Financial reforms and regulations put in place during the 1930s and in later decades have helped to make American business practices more stable and open to investor scrutiny. For instance, the U.S. stock market is less susceptible today to the wild investment schemes that were common in 1929. Furthermore, the Fed has played an effective role in steering the country on a responsible course. Many economists blame the Fed for mistaken decisions in the late 1920s and early 1930s that exacerbated economic problems.

Evidence of global action demonstrates an improved situation, too. Representatives of the International Monetary Fund and the G-7 nations have been meeting frequently and trying to conduct rescue operations for nations in a state of crisis. Their actions have not satisfied the world’s nervous investors, but at least they are displaying much greater international cooperation than leaders in the 1930s exhibited.

There is also less evidence today of isolationist reactions. So far, only Malaysia has demonstrated a fortress mentality, closing its participation in global markets to prevent capital flight. In the 1930s leaders in many countries (including the United States) responded to economic woes by erecting high tariff barriers. Those short-sighted efforts stymied trade and made the international situation worse.

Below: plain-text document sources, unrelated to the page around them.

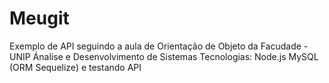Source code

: # Meugit
Exemplo de API seguindo a aula de Orientação de Objeto da Facudade - UNIP Ánalise e Desenvolvimento de Sistemas Tecnologias: Node.js MySQL (ORM Sequelize) e testando API
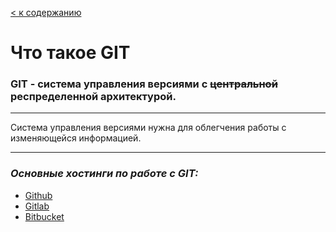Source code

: [< к содержанию](./readme.md)

# Что такое GIT

### __GIT__ - система управления версиями с ~~центральной~~ респределенной архитектурой.

---

Система управления версиями нужна для облегчения работы с изменяющейся информацией.

---

### *Основные хостинги по работе с GIT:*
* [Github](https://github.com/)
* [Gitlab](https://about.gitlab.com/)
* [Bitbucket](https://bitbucket.org/)
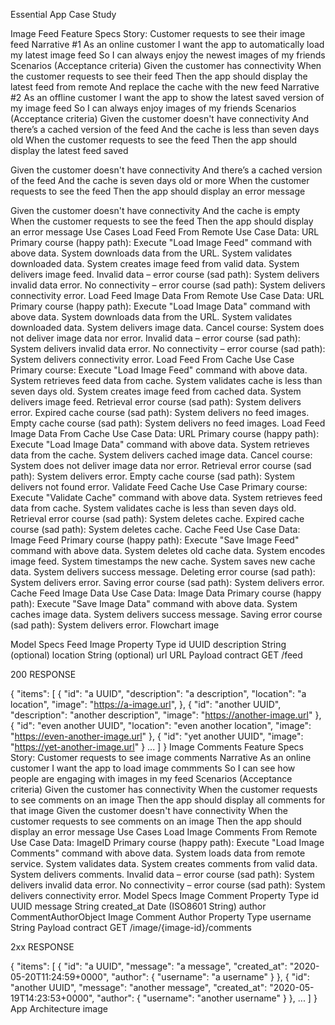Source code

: Essential App Case Study
  

Image Feed Feature Specs
Story: Customer requests to see their image feed
Narrative #1
As an online customer
I want the app to automatically load my latest image feed
So I can always enjoy the newest images of my friends
Scenarios (Acceptance criteria)
Given the customer has connectivity
 When the customer requests to see their feed
 Then the app should display the latest feed from remote
  And replace the cache with the new feed
Narrative #2
As an offline customer
I want the app to show the latest saved version of my image feed
So I can always enjoy images of my friends
Scenarios (Acceptance criteria)
Given the customer doesn't have connectivity
  And there’s a cached version of the feed
  And the cache is less than seven days old
 When the customer requests to see the feed
 Then the app should display the latest feed saved

Given the customer doesn't have connectivity
  And there’s a cached version of the feed
  And the cache is seven days old or more
 When the customer requests to see the feed
 Then the app should display an error message

Given the customer doesn't have connectivity
  And the cache is empty
 When the customer requests to see the feed
 Then the app should display an error message
Use Cases
Load Feed From Remote Use Case
Data:
URL
Primary course (happy path):
Execute "Load Image Feed" command with above data.
System downloads data from the URL.
System validates downloaded data.
System creates image feed from valid data.
System delivers image feed.
Invalid data – error course (sad path):
System delivers invalid data error.
No connectivity – error course (sad path):
System delivers connectivity error.
Load Feed Image Data From Remote Use Case
Data:
URL
Primary course (happy path):
Execute "Load Image Data" command with above data.
System downloads data from the URL.
System validates downloaded data.
System delivers image data.
Cancel course:
System does not deliver image data nor error.
Invalid data – error course (sad path):
System delivers invalid data error.
No connectivity – error course (sad path):
System delivers connectivity error.
Load Feed From Cache Use Case
Primary course:
Execute "Load Image Feed" command with above data.
System retrieves feed data from cache.
System validates cache is less than seven days old.
System creates image feed from cached data.
System delivers image feed.
Retrieval error course (sad path):
System delivers error.
Expired cache course (sad path):
System delivers no feed images.
Empty cache course (sad path):
System delivers no feed images.
Load Feed Image Data From Cache Use Case
Data:
URL
Primary course (happy path):
Execute "Load Image Data" command with above data.
System retrieves data from the cache.
System delivers cached image data.
Cancel course:
System does not deliver image data nor error.
Retrieval error course (sad path):
System delivers error.
Empty cache course (sad path):
System delivers not found error.
Validate Feed Cache Use Case
Primary course:
Execute "Validate Cache" command with above data.
System retrieves feed data from cache.
System validates cache is less than seven days old.
Retrieval error course (sad path):
System deletes cache.
Expired cache course (sad path):
System deletes cache.
Cache Feed Use Case
Data:
Image Feed
Primary course (happy path):
Execute "Save Image Feed" command with above data.
System deletes old cache data.
System encodes image feed.
System timestamps the new cache.
System saves new cache data.
System delivers success message.
Deleting error course (sad path):
System delivers error.
Saving error course (sad path):
System delivers error.
Cache Feed Image Data Use Case
Data:
Image Data
Primary course (happy path):
Execute "Save Image Data" command with above data.
System caches image data.
System delivers success message.
Saving error course (sad path):
System delivers error.
Flowchart
image

Model Specs
Feed Image
Property	Type
id	UUID
description	String (optional)
location	String (optional)
url	URL
Payload contract
GET /feed

200 RESPONSE

{
	"items": [
		{
			"id": "a UUID",
			"description": "a description",
			"location": "a location",
			"image": "https://a-image.url",
		},
		{
			"id": "another UUID",
			"description": "another description",
			"image": "https://another-image.url"
		},
		{
			"id": "even another UUID",
			"location": "even another location",
			"image": "https://even-another-image.url"
		},
		{
			"id": "yet another UUID",
			"image": "https://yet-another-image.url"
		}
		...
	]
}
Image Comments Feature Specs
Story: Customer requests to see image comments
Narrative
As an online customer
I want the app to load image commments
So I can see how people are engaging with images in my feed
Scenarios (Acceptance criteria)
Given the customer has connectivity
 When the customer requests to see comments on an image
 Then the app should display all comments for that image
Given the customer doesn't have connectivity
 When the customer requests to see comments on an image
 Then the app should display an error message
Use Cases
Load Image Comments From Remote Use Case
Data:
ImageID
Primary course (happy path):
Execute "Load Image Comments" command with above data.
System loads data from remote service.
System validates data.
System creates comments from valid data.
System delivers comments.
Invalid data – error course (sad path):
System delivers invalid data error.
No connectivity – error course (sad path):
System delivers connectivity error.
Model Specs
Image Comment
Property	Type
id	UUID
message	String
created_at	Date (ISO8601 String)
author	CommentAuthorObject
Image Comment Author
Property	Type
username	String
Payload contract
GET /image/{image-id}/comments

2xx RESPONSE

{
	"items": [
		{
			"id": "a UUID",
			"message": "a message",
			"created_at": "2020-05-20T11:24:59+0000",
			"author": {
				"username": "a username"
			}
		},
		{
			"id": "another UUID",
			"message": "another message",
			"created_at": "2020-05-19T14:23:53+0000",
			"author": {
				"username": "another username"
			}
		},
		...
	]
}
App Architecture
image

The most disturbing evidence from this historical comparison relates to the United States’ vulnerability to global contagion in the 1990s. If the world’s economies are much more interconnected today than they were in the Thirties, an economic sneeze in Thailand or Brazil can cause a cold in the United States. America is not immune to the forces of recession and, possibly, depression, that are now sweeping across the world.

Yet history also offers a model for dealing with the dangerous swings in free-market capitalism that are the source of many of today’s difficulties.

Through much of U.S. history, Americans suffered from radical cycles of boom and bust. Eventually, Americans learned to control severe economic swings through intelligent regulation and cautious investment and monetary policies. Institutions such as the Federal Reserve System, the Securities and Exchange Commission and the Federal Deposit Insurance Corporation helped to promote sound economic management in the United States.

The crisis of the 1990s began with the collapse of risky investments in Asia that resembled the crash of speculative shenanigans in the United States in the late Twenties and early Thirties. Evidently the world today needs stronger international cooperation, reporting and regulation, the very reforms that Americans effectively forced upon their business community a long time ago.

Robert Brent Toplin, professor of history at the University of North Carolina, Wilmington, has published books on popular culture and politics, and is a writer for the History News Service.